Provided data:

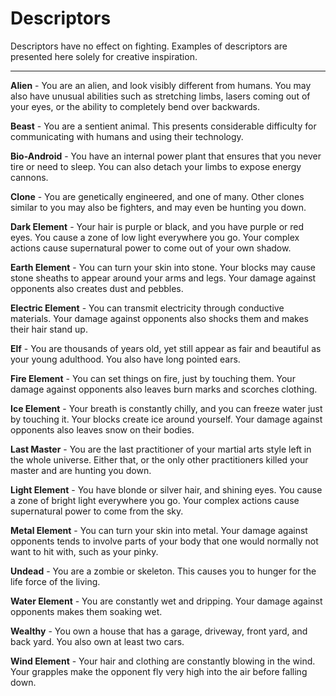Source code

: # Descriptors

Descriptors have no effect on fighting. Examples of descriptors are presented here solely for creative inspiration.

----

**Alien** - You are an alien, and look visibly different from humans. You may also have unusual abilities such as stretching limbs, lasers coming out of your eyes, or the ability to completely bend over backwards.

**Beast** - You are a sentient animal. This presents considerable difficulty for communicating with humans and using their technology.

**Bio-Android** - You have an internal power plant that ensures that you never tire or need to sleep. You can also detach your limbs to expose energy cannons.

**Clone** - You are genetically engineered, and one of many. Other clones similar to you may also be fighters, and may even be hunting you down.

**Dark Element** - Your hair is purple or black, and you have purple or red eyes. You cause a zone of low light everywhere you go. Your complex actions cause supernatural power to come out of your own shadow.

**Earth Element** - You can turn your skin into stone. Your blocks may cause stone sheaths to appear around your arms and legs. Your damage against opponents also creates dust and pebbles.

**Electric Element** - You can transmit electricity through conductive materials. Your damage against opponents also shocks them and makes their hair stand up.

**Elf** - You are thousands of years old, yet still appear as fair and beautiful as your young adulthood. You also have long pointed ears.

**Fire Element** - You can set things on fire, just by touching them. Your damage against opponents also leaves burn marks and scorches clothing.

**Ice Element** - Your breath is constantly chilly, and you can freeze water just by touching it. Your blocks create ice around yourself. Your damage against opponents also leaves snow on their bodies.

**Last Master** - You are the last practitioner of your martial arts style left in the whole universe. Either that, or the only other practitioners killed your master and are hunting you down.

**Light Element** - You have blonde or silver hair, and shining eyes. You cause a zone of bright light everywhere you go. Your complex actions cause supernatural power to come from the sky.

**Metal Element** - You can turn your skin into metal. Your damage against opponents tends to involve parts of your body that one would normally not want to hit with, such as your pinky.

**Undead** - You are a zombie or skeleton. This causes you to hunger for the life force of the living.

**Water Element** - You are constantly wet and dripping. Your damage against opponents makes them soaking wet.

**Wealthy** - You own a house that has a garage, driveway, front yard, and back yard. You also own at least two cars.

**Wind Element** - Your hair and clothing are constantly blowing in the wind. Your grapples make the opponent fly very high into the air before falling down.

What you should do: Take the lines from the first line of the entries through the line with "be hunting you down.", inclusive, and give them again exactly, minus any pictures.

Result for this task:
Source code

: # Descriptors

Descriptors have no effect on fighting. Examples of descriptors are presented here solely for creative inspiration.

----

**Alien** - You are an alien, and look visibly different from humans. You may also have unusual abilities such as stretching limbs, lasers coming out of your eyes, or the ability to completely bend over backwards.

**Beast** - You are a sentient animal. This presents considerable difficulty for communicating with humans and using their technology.

**Bio-Android** - You have an internal power plant that ensures that you never tire or need to sleep. You can also detach your limbs to expose energy cannons.

**Clone** - You are genetically engineered, and one of many. Other clones similar to you may also be fighters, and may even be hunting you down.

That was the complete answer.